The bureau’s chief operating officer, Adam Martinez, said the agency was in “wind-down mode” after President Donald Trump fired its previous director, Rohit Chopra, on Feb. 1. Trump installed a temporary replacement who ordered the immediate suspension of all agency operations, cancelled $100 million dollars in contracts and fired 70 employees.
The agency is performing work required by law, but a “stop work” order for its employees remains in place, Martinez testified. Asked to describe the current state of the agency operations, Martinez said, “I don’t want to say, ‘normal,’ but we’re operating.”
“I think there’s hope.
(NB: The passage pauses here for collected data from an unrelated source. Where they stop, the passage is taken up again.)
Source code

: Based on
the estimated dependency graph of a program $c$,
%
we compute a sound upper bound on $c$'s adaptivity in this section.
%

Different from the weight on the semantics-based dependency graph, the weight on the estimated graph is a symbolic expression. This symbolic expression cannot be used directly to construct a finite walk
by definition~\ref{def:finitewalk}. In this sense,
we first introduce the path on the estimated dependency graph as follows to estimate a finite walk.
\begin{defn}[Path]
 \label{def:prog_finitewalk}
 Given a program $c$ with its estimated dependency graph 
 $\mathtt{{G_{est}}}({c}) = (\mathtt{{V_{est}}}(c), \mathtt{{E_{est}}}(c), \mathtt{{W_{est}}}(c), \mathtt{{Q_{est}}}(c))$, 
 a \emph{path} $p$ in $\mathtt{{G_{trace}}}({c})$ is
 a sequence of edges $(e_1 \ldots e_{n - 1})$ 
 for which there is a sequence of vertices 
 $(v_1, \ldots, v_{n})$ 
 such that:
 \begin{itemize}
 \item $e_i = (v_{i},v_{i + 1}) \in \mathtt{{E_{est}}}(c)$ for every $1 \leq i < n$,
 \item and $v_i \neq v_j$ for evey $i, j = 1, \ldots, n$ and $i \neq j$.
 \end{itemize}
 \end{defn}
I have hope for the future,” Martinez said. “I think people want to go back to work, and they want to do the work they were hired to do.”
Martinez is scheduled to resume testifying Tuesday.
U.S. District Judge Amy Berman Jackson scheduled Monday’s hearing to gain a better sense of what is happening inside the agency and to determine if the administration is still trying to eliminate it. Lawyers for agency employees want the judge to block any mass firings. Jackson indicated that she will issue a ruling later this month.
At the start of the hearing, the judge said she had heard “conflicting visions” on what is actually happening on the ground level since Trump appointed Russell Vought, his budget chief, to serve as the bureau’s acting director.
Martinez said the agency’s current leaders have adopted a more methodical approach than they initially did last month, when representatives of Elon Musk’s Department of Government Efficiency arrived at its Washington headquarters.
“We had adults at the table that were able to talk through these issues,” Martinez said.
Martinez said the bureau was expecting two DOGE engineers to arrive at the agency’s headquarters on Feb 6, four days before the building was shut down amid protests. But he recalled that Christopher Young, a DOGE official detailed from the Office of Personnel Management, showed up alone that evening because the engineers believed they were being followed.
“That was the first indication that something was off,” Martinez said.
Martinez said DOGE representatives asked for and received “very specific access” to the agency’s systems and operational data.
“It seemed like an audit almost of our operational functions,” he said.
Martinez said CFPB employees began circling the hallway outside a basement conference room that DOGE representatives were using. Somebody with a baby carriage appeared to be taking pictures of them through a window, he recalled. An employee who entered the room began questioning people around the conference table, asking them what they were doing and taking photos of their laptops, Martinez said.
“It was very contentious,” Martinez said. “Four security guards were called down to see what was happening.”
CFPB is responsible for protecting consumers from financial fraud and deceptive practices. Congress created the bureau after the 2008 financial crisis. It processes consumer complaints and examines banks to protect student loan borrowers.
The National Treasury Employees Union, which represents more than 1,000 workers at the bureau, sued on Feb. 9 to block mass firings. Plaintiffs’ attorneys argue that the administration doesn’t have the constitutional authority to eliminate an agency that Congress created by statute.
Government lawyers have said the plaintiffs are seeking to impermissibly place the CFPB in a “judicially managed receivership,” with the court overseeing its day-to-day operations.
Martinez said a majority of canceled contracts have been reactivated. The judge asked him if the administration was canceling contracts in a “shoot first and ask questions later” manner.
“That’s what it felt like,” Martinez responded.